◆ **Description of the task**: Could you please return each line of the data that has the word "docs"?

◆ **Exercise materials**:
_____

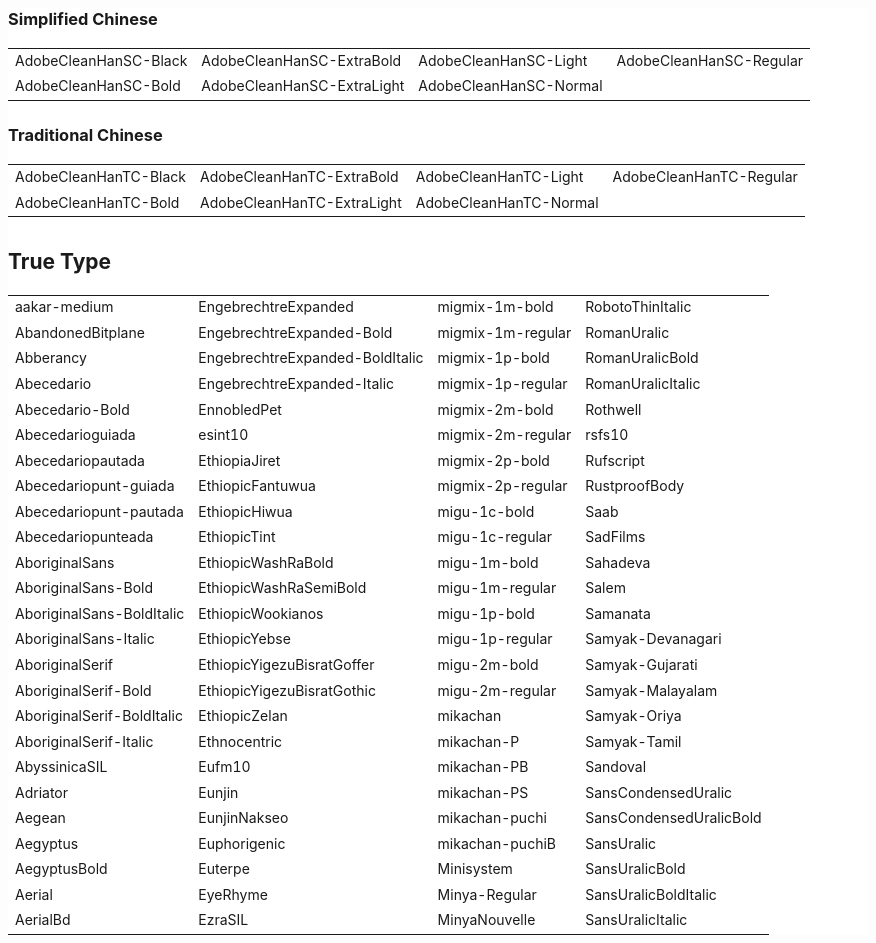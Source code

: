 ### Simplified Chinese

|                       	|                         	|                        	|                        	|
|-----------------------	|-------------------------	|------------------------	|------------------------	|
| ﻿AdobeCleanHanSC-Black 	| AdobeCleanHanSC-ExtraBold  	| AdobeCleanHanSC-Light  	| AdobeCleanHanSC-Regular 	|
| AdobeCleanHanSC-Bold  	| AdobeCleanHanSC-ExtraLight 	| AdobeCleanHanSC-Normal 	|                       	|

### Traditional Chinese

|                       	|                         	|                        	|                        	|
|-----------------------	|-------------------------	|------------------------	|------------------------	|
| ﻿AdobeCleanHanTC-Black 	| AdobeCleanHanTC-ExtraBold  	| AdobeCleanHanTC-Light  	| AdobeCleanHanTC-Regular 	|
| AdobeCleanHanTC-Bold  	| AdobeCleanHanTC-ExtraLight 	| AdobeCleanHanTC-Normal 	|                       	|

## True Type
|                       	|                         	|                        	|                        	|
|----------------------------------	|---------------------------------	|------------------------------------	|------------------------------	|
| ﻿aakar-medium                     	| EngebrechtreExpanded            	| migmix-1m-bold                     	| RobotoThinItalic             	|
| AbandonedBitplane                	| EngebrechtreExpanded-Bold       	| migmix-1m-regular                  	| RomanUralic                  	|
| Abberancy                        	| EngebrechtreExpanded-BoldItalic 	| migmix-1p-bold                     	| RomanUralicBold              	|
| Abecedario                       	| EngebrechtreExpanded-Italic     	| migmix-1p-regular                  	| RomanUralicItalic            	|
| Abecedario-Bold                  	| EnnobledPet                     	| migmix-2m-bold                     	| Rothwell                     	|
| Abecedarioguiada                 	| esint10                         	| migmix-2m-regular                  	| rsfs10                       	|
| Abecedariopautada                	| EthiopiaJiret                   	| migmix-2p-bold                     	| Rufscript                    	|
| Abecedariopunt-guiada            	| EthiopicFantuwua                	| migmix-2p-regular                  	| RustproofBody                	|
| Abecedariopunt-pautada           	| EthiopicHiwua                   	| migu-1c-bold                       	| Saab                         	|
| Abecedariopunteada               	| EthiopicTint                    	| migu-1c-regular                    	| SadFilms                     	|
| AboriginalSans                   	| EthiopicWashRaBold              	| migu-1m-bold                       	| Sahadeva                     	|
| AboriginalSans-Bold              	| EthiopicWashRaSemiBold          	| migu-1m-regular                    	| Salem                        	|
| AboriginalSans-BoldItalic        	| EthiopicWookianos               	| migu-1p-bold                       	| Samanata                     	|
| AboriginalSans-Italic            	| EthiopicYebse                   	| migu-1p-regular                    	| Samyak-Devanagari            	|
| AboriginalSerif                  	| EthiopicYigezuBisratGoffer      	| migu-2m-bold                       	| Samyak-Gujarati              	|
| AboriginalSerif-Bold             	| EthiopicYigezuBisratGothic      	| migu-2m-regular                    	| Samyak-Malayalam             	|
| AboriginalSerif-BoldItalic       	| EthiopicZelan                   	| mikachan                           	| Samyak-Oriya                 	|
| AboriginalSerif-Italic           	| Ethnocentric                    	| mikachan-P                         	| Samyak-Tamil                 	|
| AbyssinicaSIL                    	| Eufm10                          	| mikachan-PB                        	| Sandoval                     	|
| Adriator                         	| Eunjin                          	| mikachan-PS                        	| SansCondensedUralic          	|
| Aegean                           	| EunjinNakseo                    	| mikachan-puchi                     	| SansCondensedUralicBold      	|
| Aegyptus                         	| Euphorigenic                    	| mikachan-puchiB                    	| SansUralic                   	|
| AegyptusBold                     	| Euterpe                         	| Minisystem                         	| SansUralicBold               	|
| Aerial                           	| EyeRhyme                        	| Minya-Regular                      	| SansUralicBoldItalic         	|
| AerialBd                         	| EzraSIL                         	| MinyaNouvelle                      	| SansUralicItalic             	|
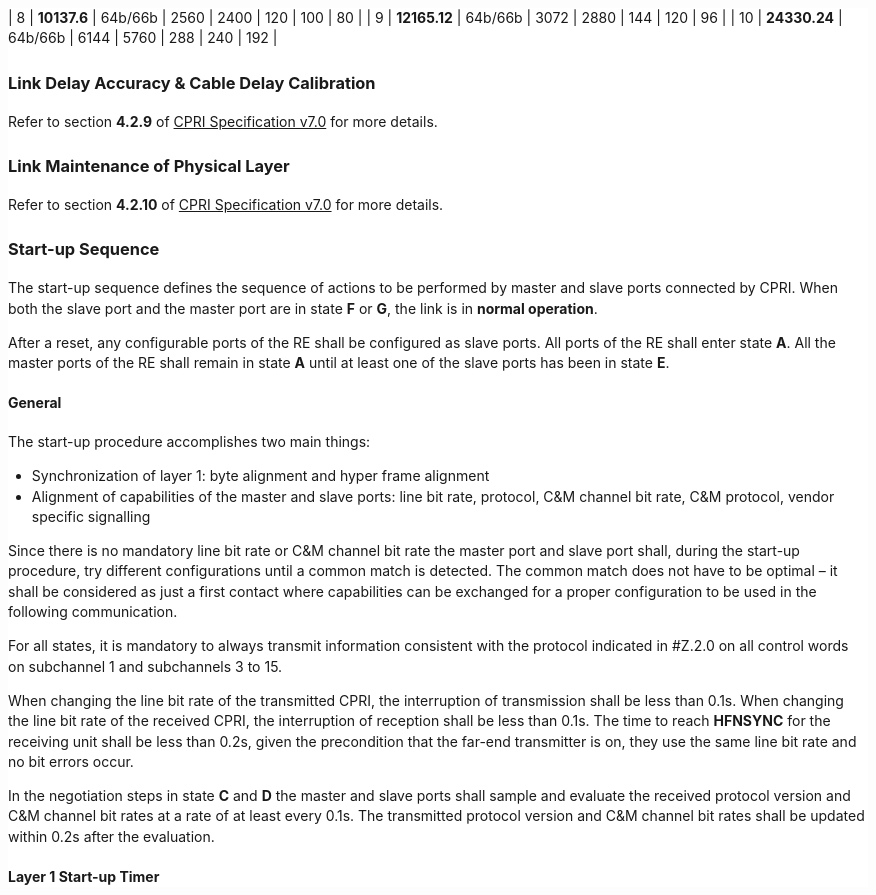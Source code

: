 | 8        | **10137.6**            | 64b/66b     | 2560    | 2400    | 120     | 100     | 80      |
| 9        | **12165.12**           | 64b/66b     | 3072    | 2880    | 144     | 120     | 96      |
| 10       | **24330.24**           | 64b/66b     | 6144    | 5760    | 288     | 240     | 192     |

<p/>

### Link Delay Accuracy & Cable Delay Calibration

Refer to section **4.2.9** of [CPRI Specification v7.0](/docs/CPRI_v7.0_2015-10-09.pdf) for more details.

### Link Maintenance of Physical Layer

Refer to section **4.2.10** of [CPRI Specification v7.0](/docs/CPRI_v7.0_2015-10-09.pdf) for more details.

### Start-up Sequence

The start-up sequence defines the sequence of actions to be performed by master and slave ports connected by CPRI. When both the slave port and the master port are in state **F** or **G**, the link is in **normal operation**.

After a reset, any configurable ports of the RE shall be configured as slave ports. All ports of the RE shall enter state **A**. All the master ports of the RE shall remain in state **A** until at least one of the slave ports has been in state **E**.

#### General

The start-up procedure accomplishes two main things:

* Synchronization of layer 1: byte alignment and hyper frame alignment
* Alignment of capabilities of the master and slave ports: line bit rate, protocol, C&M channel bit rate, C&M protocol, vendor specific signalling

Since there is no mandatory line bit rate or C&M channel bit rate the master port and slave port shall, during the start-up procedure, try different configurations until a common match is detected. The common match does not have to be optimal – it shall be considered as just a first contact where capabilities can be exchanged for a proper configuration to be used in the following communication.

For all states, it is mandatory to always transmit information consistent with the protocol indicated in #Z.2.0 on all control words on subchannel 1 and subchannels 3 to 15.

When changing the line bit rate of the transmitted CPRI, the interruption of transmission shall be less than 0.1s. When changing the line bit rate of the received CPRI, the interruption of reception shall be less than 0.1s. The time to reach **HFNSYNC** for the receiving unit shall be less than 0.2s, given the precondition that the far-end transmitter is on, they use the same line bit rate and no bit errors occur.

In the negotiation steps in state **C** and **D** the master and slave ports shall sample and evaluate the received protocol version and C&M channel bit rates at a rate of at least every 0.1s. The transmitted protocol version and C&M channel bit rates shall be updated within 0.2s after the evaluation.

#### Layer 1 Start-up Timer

_____

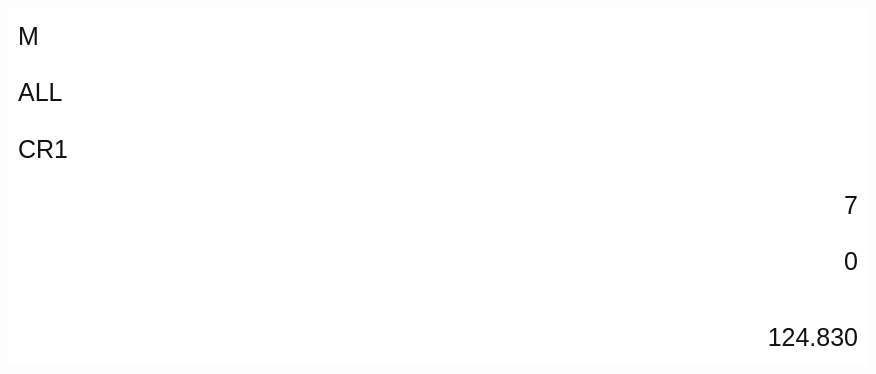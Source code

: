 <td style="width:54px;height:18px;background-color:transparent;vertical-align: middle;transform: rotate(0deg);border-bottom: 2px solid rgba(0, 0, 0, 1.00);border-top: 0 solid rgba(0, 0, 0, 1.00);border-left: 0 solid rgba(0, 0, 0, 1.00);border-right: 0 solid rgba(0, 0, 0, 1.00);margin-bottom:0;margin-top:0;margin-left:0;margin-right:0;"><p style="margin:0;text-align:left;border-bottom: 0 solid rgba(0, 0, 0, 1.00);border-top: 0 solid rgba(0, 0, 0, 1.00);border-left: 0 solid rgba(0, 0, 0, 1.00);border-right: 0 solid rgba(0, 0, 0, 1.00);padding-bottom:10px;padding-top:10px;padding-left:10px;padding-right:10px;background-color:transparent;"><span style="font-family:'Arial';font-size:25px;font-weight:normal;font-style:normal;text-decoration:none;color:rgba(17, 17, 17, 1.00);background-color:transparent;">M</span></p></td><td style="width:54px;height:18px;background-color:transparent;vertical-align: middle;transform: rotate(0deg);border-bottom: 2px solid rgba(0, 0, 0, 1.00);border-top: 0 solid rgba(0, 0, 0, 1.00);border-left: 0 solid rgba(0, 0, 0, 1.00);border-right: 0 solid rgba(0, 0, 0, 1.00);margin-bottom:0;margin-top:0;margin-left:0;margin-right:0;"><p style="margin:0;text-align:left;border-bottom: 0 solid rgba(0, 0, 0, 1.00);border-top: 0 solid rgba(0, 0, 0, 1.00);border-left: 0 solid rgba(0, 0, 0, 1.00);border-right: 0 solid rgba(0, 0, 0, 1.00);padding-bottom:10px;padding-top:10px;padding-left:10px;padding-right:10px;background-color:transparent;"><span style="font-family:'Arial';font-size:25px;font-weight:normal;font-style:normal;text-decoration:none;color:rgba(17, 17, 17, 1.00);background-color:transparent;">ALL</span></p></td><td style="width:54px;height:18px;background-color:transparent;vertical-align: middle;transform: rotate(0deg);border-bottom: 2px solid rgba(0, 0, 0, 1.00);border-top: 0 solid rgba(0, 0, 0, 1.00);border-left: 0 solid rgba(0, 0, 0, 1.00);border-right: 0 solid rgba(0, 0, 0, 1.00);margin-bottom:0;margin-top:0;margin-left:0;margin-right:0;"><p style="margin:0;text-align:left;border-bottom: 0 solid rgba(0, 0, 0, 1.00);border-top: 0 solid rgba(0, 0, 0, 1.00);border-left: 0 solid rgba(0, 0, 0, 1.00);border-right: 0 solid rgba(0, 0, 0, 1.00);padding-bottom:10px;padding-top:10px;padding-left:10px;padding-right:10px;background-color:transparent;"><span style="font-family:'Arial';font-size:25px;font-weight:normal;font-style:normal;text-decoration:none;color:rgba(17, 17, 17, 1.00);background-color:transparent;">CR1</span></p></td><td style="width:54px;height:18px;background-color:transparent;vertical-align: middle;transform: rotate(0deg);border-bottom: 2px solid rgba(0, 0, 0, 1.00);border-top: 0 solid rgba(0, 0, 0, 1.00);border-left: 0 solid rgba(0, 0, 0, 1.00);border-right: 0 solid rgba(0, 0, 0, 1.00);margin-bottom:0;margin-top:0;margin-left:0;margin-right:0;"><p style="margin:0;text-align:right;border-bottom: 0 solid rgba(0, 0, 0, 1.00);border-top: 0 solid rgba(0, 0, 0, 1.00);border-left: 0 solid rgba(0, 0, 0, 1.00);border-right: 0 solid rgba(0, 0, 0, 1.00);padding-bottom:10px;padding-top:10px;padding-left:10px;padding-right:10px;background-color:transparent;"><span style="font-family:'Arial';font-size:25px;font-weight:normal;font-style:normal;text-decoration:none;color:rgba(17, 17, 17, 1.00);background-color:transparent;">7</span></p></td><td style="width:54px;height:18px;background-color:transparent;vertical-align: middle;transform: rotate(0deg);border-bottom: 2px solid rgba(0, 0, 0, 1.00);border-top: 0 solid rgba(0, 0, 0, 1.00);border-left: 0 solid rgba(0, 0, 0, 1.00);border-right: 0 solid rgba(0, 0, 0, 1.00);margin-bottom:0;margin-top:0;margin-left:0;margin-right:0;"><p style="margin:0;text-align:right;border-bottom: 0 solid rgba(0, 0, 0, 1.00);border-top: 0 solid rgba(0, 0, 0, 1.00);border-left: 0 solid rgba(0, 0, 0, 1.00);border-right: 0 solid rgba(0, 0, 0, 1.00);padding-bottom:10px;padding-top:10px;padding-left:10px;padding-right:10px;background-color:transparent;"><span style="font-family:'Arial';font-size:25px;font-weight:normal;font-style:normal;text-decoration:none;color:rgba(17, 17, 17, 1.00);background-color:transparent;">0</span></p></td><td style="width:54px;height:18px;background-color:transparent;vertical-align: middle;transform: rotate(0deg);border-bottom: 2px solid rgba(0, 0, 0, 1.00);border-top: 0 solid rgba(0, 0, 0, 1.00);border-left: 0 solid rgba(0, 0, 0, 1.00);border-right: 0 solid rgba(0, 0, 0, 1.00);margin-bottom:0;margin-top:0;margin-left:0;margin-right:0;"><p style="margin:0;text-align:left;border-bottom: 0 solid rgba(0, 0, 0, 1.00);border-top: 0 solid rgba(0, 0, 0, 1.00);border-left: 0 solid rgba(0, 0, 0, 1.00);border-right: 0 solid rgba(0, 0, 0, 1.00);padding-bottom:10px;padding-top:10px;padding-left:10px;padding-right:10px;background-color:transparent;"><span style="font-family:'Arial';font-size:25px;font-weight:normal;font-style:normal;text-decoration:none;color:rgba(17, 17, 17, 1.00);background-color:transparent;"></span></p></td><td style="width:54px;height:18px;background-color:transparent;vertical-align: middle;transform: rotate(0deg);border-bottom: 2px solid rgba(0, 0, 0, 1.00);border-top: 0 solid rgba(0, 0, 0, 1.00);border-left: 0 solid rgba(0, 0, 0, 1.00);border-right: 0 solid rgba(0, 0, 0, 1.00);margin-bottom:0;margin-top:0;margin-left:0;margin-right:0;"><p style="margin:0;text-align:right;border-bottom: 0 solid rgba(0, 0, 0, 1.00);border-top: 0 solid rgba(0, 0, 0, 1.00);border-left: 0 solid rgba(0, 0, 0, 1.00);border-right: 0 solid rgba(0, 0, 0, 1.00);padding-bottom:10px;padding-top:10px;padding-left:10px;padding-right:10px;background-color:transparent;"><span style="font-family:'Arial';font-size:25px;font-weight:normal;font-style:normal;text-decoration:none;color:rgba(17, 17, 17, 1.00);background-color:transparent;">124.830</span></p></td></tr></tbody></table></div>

_____

◆ **Exercise result**:
Refer to section **4.2.9** of [CPRI Specification v7.0](/docs/CPRI_v7.0_2015-10-09.pdf) for more details.
Refer to section **4.2.10** of [CPRI Specification v7.0](/docs/CPRI_v7.0_2015-10-09.pdf) for more details.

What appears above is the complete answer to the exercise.